3.Subjective criteria that require human judgment

Interpretability & trust
- Legal analysts must understand explanations and accept model decisions in a sample audit (human acceptance rate target, e.g., ≥ 85%).
Usability
- Labels and example outputs match legal definitions and are actionable for routing/prioritization.
Adoption
- Stakeholder sign-off in a pilot: confidence to use model outputs without manual double-check for low-risk topics.

These subjective criteria should be evaluated by named stakeholders (legal lead, adjudication manager) with clear acceptance tests (sample review protocols).

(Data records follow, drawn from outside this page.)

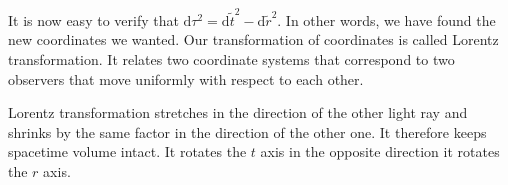 \documentclass[11pt,oneside%
]{memoir}
\newenvironment{eqna}{\begin{IEEEeqnarray*}{c}}{\end{IEEEeqnarray*}\ignorespacesafterend}
\newcommand{\andd}{\qquad\textrm{and}\qquad}
\newcommand{\dd}{\mathrm{d}}
\begin{document}
It is now easy to verify that \(\dd\tau^2=\dd\tilde{t}^2-\dd\tilde{r}^2\). In other words, we have found the new coordinates we wanted. Our transformation of coordinates is called Lorentz transformation. It relates two coordinate systems that correspond to two observers that move uniformly with respect to each other.


Lorentz transformation stretches in the direction of the other light ray and shrinks by the same factor in the direction of the other one. It therefore keeps spacetime volume intact. It rotates the \(t\) axis in the opposite direction it rotates the \(r\) axis.


\end{document}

4.Link outputs → criteria → business use

Example mapping:

Output: per-judgement topic + confidence → Use: auto-route to specialist team when confidence ≥ 0.9 → Technical success: precision ≥ 0.90 on routed cases; Business success: 60% reduction in routing time.

Output: low-confidence queue → Use: human-in-loop labeling to improve rare-topic performance → Technical success: increased recall for rare topics after 2 retraining iterations.

5.Risks & mitigations (brief)

Risk: class imbalance / rare topics → Mitigation: active learning, oversampling, hierarchical taxonomy (coarse → fine).

Risk: noisy text (OCR/redaction) → Mitigation: preprocessing & quality flags; route bad-quality docs to human review.

Risk: stakeholder mistrust → Mitigation: provide explanations, confusion examples, and a pilot with feedback loop.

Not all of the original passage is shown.